[Records drawn from a dataset]
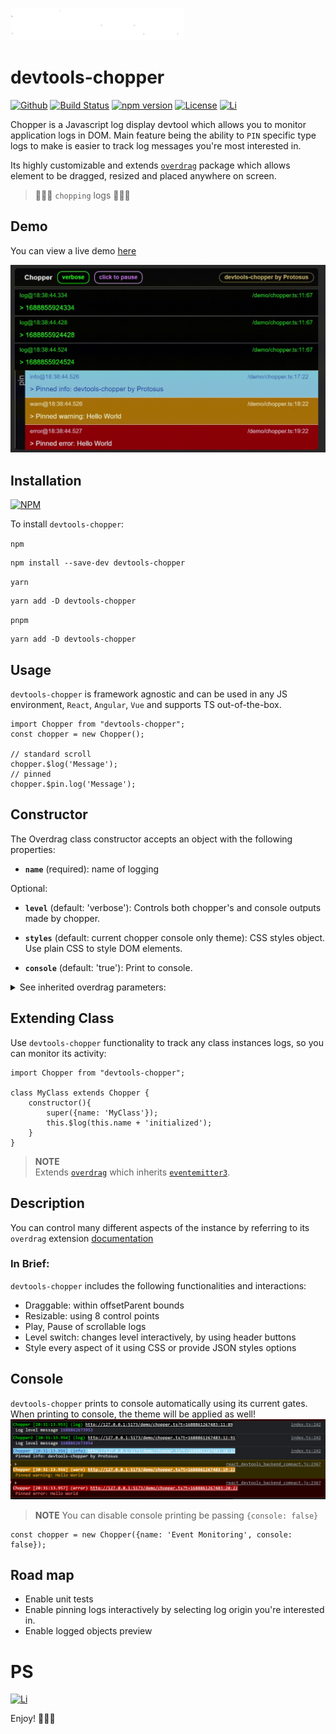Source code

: [![Protosus](public/protosus.svg)](https://github.com/savanesoff/devtools-chopper)


# devtools-chopper

[![Github](https://badgen.net/badge/Protosus/devtools-chopper?color=purple&icon=github)](https://github.com/savanesoff/devtools-chopper)
[![Build Status](https://github.com/savanesoff/devtools-chopper/actions/workflows/test.yaml/badge.svg?branch=main&event=push)](https://github.com/savanesoff/devtools-chopper/actions/workflows/test.yaml)
[![npm version](https://badge.fury.io/js/devtools-chopper.svg)](https://badge.fury.io/js/devtools-chopper)
[![License](https://img.shields.io/badge/license-MIT-blue.svg)](https://opensource.org/licenses/MIT)
[![Li](https://badgen.net/badge/savanesoff/LI?color=blue)](https://github.com/savanesoff/devtools-chopper)

Chopper is a Javascript log display devtool which allows you to monitor application logs in DOM. Main feature being the ability to `PIN` specific type logs to make is easier to track log messages you're most interested in.

Its highly customizable and extends [`overdrag`](https://www.npmjs.com/package/devtools-chopper) package which allows element to be dragged, resized and placed anywhere on screen.

> 🌲🌲🌲 `chopping` logs 🌲🌲🌲

## Demo

You can view a live demo [here](https://savanesoff.github.io/devtools-chopper)

[![Validator](https://raw.githubusercontent.com/savanesoff/devtools-chopper/main/demo/assets/devtools-chopper.gif)](https://savanesoff.github.io/devtools-chopper)

## Installation

[![NPM](https://nodei.co/npm/devtools-chopper.png?downloads=true&downloadRank=true&stars=true)](https://nodei.co/npm/devtools-chopper/)

To install `devtools-chopper`:

`npm`

```shell
npm install --save-dev devtools-chopper
```

`yarn`

```shell
yarn add -D devtools-chopper
```

`pnpm`

```shell
yarn add -D devtools-chopper
```

## Usage

`devtools-chopper` is framework agnostic and can be used in any JS environment, `React`, `Angular`, `Vue` and supports TS out-of-the-box.

```TS
import Chopper from "devtools-chopper";
const chopper = new Chopper();

// standard scroll
chopper.$log('Message');
// pinned
chopper.$pin.log('Message');
```

## Constructor

The Overdrag class constructor accepts an object with the following properties:

- **`name`** (required): name of logging

Optional:

- **`level`** (default: 'verbose'): Controls both chopper's and console outputs made by chopper.

- **`styles`** (default: current chopper console only theme): CSS styles object. Use plain CSS to style DOM elements.

- **`console`** (default: 'true'): Print to console.

<details>
<summary> See inherited overdrag parameters: </summary>

- **`element`** (default: randomly positioned `div` in body): The DOM element container of chopper.

- **`minContentHeight`** (default: `Overdrag.DEFAULTS.minContentHeight`): The minimum height of the DOM element (CSS height) in pixels. This prevents resizing smaller than the specified value.

- **`minContentWidth`** (default: `Overdrag.DEFAULTS.minContentWidth`): The minimum width of the DOM element (CSS width) in pixels. This prevents resizing smaller than the specified value.

- **`maxContentHeight`** (default: `Overdrag.DEFAULTS.maxContentHeight: Infinity`): The max height of the DOM element (CSS height) in pixels. This prevents resizing bigger than the specified value.

- **`maxContentWidth`** (default: `Overdrag.DEFAULTS.maxContentWidth: Infinity`): The max width of the DOM element (CSS width) in pixels. This prevents resizing bigger than the specified value.

- **`snapThreshold`** (default: `Overdrag.DEFAULTS.snapThreshold`): The distance to the edge of the relative parent element (top, left, bottom, right) when the element should snap to it.

- **`controlsThreshold`** (default: `Overdrag.DEFAULTS.controlsThreshold`): The distance to the edge of the element (top, left, bottom, right) when the element should show resize cursor and activate control points.

- **`clickDetectionThreshold`** (default: `Overdrag.DEFAULTS.clickDetectionThreshold`): The threshold distance to detect a click event. If you've started dragging the element, mouse up event will not trigger `click` event.

- **`stack`** (default: `false`): If true, an `Overdrag` parent element that has a recursively embedded `Overdrag` elements as a child will retain `over` state while the child is active. Else, the parent element will be set to `out` state (inactive)
</details>

## Extending Class

Use `devtools-chopper` functionality to track any class instances logs, so you can monitor its activity:

```TS
import Chopper from "devtools-chopper";

class MyClass extends Chopper {
    constructor(){
        super({name: 'MyClass'});
        this.$log(this.name + 'initialized');
    }
}
```

> **NOTE**  
> Extends [`overdrag`](https://www.npmjs.com/package/overdrag) which inherits [`eventemitter3`](https://www.npmjs.com/package/eventemitter3).

## Description

You can control many different aspects of the instance by referring to its `overdrag` extension [documentation](https://www.npmjs.com/package/devtools-chopper)

### In Brief:

`devtools-chopper` includes the following functionalities and interactions:

- Draggable: within offsetParent bounds
- Resizable: using 8 control points
- Play, Pause of scrollable logs
- Level switch: changes level interactively, by using header buttons
- Style every aspect of it using CSS or provide JSON styles options

## Console

`devtools-chopper` prints to console automatically using its current gates. When printing to console, the theme will be applied as well!
![Alt text](https://raw.githubusercontent.com/savanesoff/devtools-chopper/main/demo/assets/console.png)

> **NOTE**
> You can disable console printing be passing `{console: false}`

```TS
const chopper = new Chopper({name: 'Event Monitoring', console: false});
```

## Road map

- Enable unit tests
- Enable pinning logs interactively by selecting log origin you're interested in.
- Enable logged objects preview

# PS

[![Li](https://badgen.net/badge/Hit%20me%20up%20on/LI?color=blue)](https://github.com/savanesoff/devtools-chopper)

Enjoy! 🎉🎉🎉
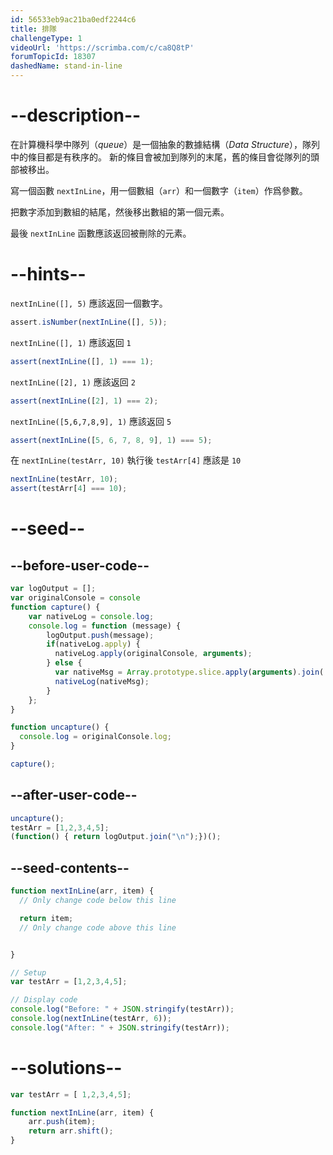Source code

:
 ```yaml
---
id: 56533eb9ac21ba0edf2244c6
title: 排隊
challengeType: 1
videoUrl: 'https://scrimba.com/c/ca8Q8tP'
forumTopicId: 18307
dashedName: stand-in-line
---
```


# --description--

在計算機科學中隊列（<dfn>queue</dfn>）是一個抽象的數據結構（<dfn>Data Structure</dfn>），隊列中的條目都是有秩序的。 新的條目會被加到隊列的末尾，舊的條目會從隊列的頭部被移出。

寫一個函數 `nextInLine`，用一個數組（`arr`）和一個數字（`item`）作爲參數。

把數字添加到數組的結尾，然後移出數組的第一個元素。

最後 `nextInLine` 函數應該返回被刪除的元素。

# --hints--

`nextInLine([], 5)` 應該返回一個數字。

```js
assert.isNumber(nextInLine([], 5));
```

`nextInLine([], 1)` 應該返回 `1`

```js
assert(nextInLine([], 1) === 1);
```

`nextInLine([2], 1)` 應該返回 `2`

```js
assert(nextInLine([2], 1) === 2);
```

`nextInLine([5,6,7,8,9], 1)` 應該返回 `5`

```js
assert(nextInLine([5, 6, 7, 8, 9], 1) === 5);
```

在 `nextInLine(testArr, 10)` 執行後 `testArr[4]` 應該是 `10`

```js
nextInLine(testArr, 10);
assert(testArr[4] === 10);
```

# --seed--

## --before-user-code--

```js
var logOutput = [];
var originalConsole = console
function capture() {
    var nativeLog = console.log;
    console.log = function (message) {
        logOutput.push(message);
        if(nativeLog.apply) {
          nativeLog.apply(originalConsole, arguments);
        } else {
          var nativeMsg = Array.prototype.slice.apply(arguments).join(' ');
          nativeLog(nativeMsg);
        }
    };
}

function uncapture() {
  console.log = originalConsole.log;
}

capture();
```

## --after-user-code--

```js
uncapture();
testArr = [1,2,3,4,5];
(function() { return logOutput.join("\n");})();
```

## --seed-contents--

```js
function nextInLine(arr, item) {
  // Only change code below this line

  return item;
  // Only change code above this line


}

// Setup
var testArr = [1,2,3,4,5];

// Display code
console.log("Before: " + JSON.stringify(testArr));
console.log(nextInLine(testArr, 6));
console.log("After: " + JSON.stringify(testArr));
```

# --solutions--

```js
var testArr = [ 1,2,3,4,5];

function nextInLine(arr, item) {
    arr.push(item);
    return arr.shift();
}
```
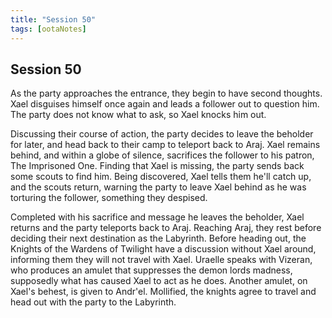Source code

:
 ```yaml
---
title: "Session 50"
tags: [ootaNotes]
---
```

## Session 50
As the party approaches the entrance, they begin to have second thoughts. Xael disguises himself once again and leads a follower out to question him. The party does not know what to ask, so Xael knocks him out.

Discussing their course of action, the party decides to leave the beholder for later, and head back to their camp to teleport back to Araj. Xael remains behind, and within a globe of silence, sacrifices the follower to his patron, The Imprisoned One. Finding that Xael is missing, the party sends back some scouts to find him. Being discovered, Xael tells them he'll catch up, and the scouts return, warning the party to leave Xael behind as he was torturing the follower, something they despised.

Completed with his sacrifice and message he leaves the beholder, Xael returns and the party teleports back to Araj. Reaching Araj, they rest before deciding their next destination as the Labyrinth. Before heading out, the Knights of the Wardens of Twilight have a discussion without Xael around, informing them they will not travel with Xael. Uraelle speaks with Vizeran, who produces an amulet that suppresses the demon lords madness, supposedly what has caused Xael to act as he does. Another amulet, on Xael's behest, is given to Andr'el. Mollified, the knights agree to travel and head out with the party to the Labyrinth. 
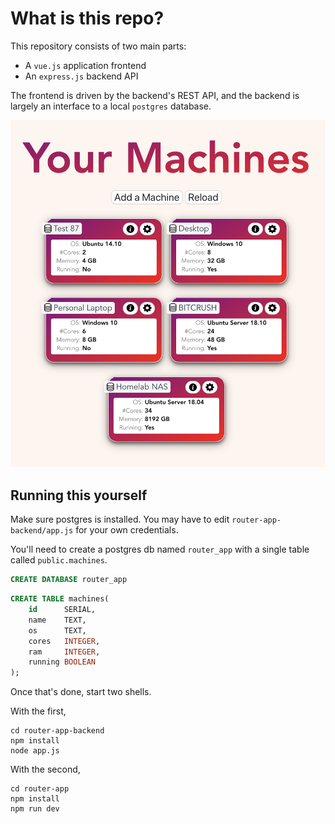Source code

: # What is this repo?
This repository consists of two main parts:
- A `vue.js` application frontend 
- An `express.js` backend API

The frontend is driven by the backend's REST API, and the backend is largely an interface to a local `postgres` database.

![This is how it looks.](screenshot.png)


## Running this yourself
Make sure postgres is installed. You may have to edit `router-app-backend/app.js` for your own credentials. 

You'll need to create a postgres db named `router_app` with a single table called `public.machines`.
```sql
CREATE DATABASE router_app
```
```sql
CREATE TABLE machines(
    id      SERIAL,
    name    TEXT,
    os      TEXT,
    cores   INTEGER,
    ram     INTEGER,
    running BOOLEAN
);
```

Once that's done, start two shells.

With the first, 
```shell
cd router-app-backend
npm install
node app.js
```
With the second, 
```shell
cd router-app
npm install
npm run dev
```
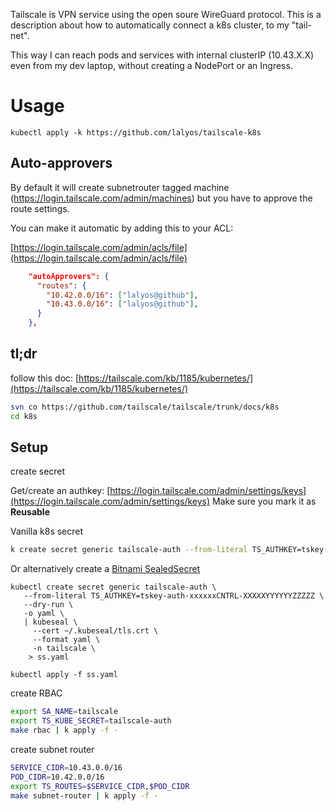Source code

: Tailscale is VPN service using the open soure WireGuard protocol.
This is a description about how to automatically connect a k8s cluster,
to my "tail-net". 

This way I can reach pods and services with internal clusterIP (10.43.X.X) even from my dev laptop, without creating a NodePort or an Ingress.

# Usage

```
kubectl apply -k https://github.com/lalyos/tailscale-k8s
```

## Auto-approvers

By default it will create subnetrouter tagged machine (https://login.tailscale.com/admin/machines) but you have to approve the route settings.

You can make it automatic by adding this to your ACL:

[https://login.tailscale.com/admin/acls/file](https://login.tailscale.com/admin/acls/file)

```json
    "autoApprovers": {
      "routes": {
        "10.42.0.0/16": ["lalyos@github"],
        "10.43.0.0/16": ["lalyos@github"],
      }
    },
```

## tl;dr

follow this doc: [https://tailscale.com/kb/1185/kubernetes/](https://tailscale.com/kb/1185/kubernetes/)

```bash
svn co https://github.com/tailscale/tailscale/trunk/docs/k8s
cd k8s
```

## Setup

create secret

Get/create an authkey: [https://login.tailscale.com/admin/settings/keys](https://login.tailscale.com/admin/settings/keys)
Make sure you mark it as **Reusable**

Vanilla k8s secret
```bash
k create secret generic tailscale-auth --from-literal TS_AUTHKEY=tskey-auth-xxxxxxCNTRL-XXXXXYYYYYYZZZZZ
```

Or alternatively create a [Bitnami SealedSecret](https://github.com/bitnami-labs/sealed-secrets)
```
kubectl create secret generic tailscale-auth \
   --from-literal TS_AUTHKEY=tskey-auth-xxxxxxCNTRL-XXXXXYYYYYYZZZZZ \
   --dry-run \
   -o yaml \
   | kubeseal \
     --cert ~/.kubeseal/tls.crt \
     --format yaml \
     -n tailscale \
    > ss.yaml

kubectl apply -f ss.yaml
```

create RBAC

```bash
export SA_NAME=tailscale
export TS_KUBE_SECRET=tailscale-auth
make rbac | k apply -f -
```

create subnet router

```bash
SERVICE_CIDR=10.43.0.0/16
POD_CIDR=10.42.0.0/16
export TS_ROUTES=$SERVICE_CIDR,$POD_CIDR
make subnet-router | k apply -f -

```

Work order
In the entries above, find the line with "## Session 50" and the line with "As the party", then set down exactly those two and every line between them, nothing else.

Result of this task
## Session 50
As the party approaches the entrance, they begin to have second thoughts. Xael disguises himself once again and leads a follower out to question him. The party does not know what to ask, so Xael knocks him out.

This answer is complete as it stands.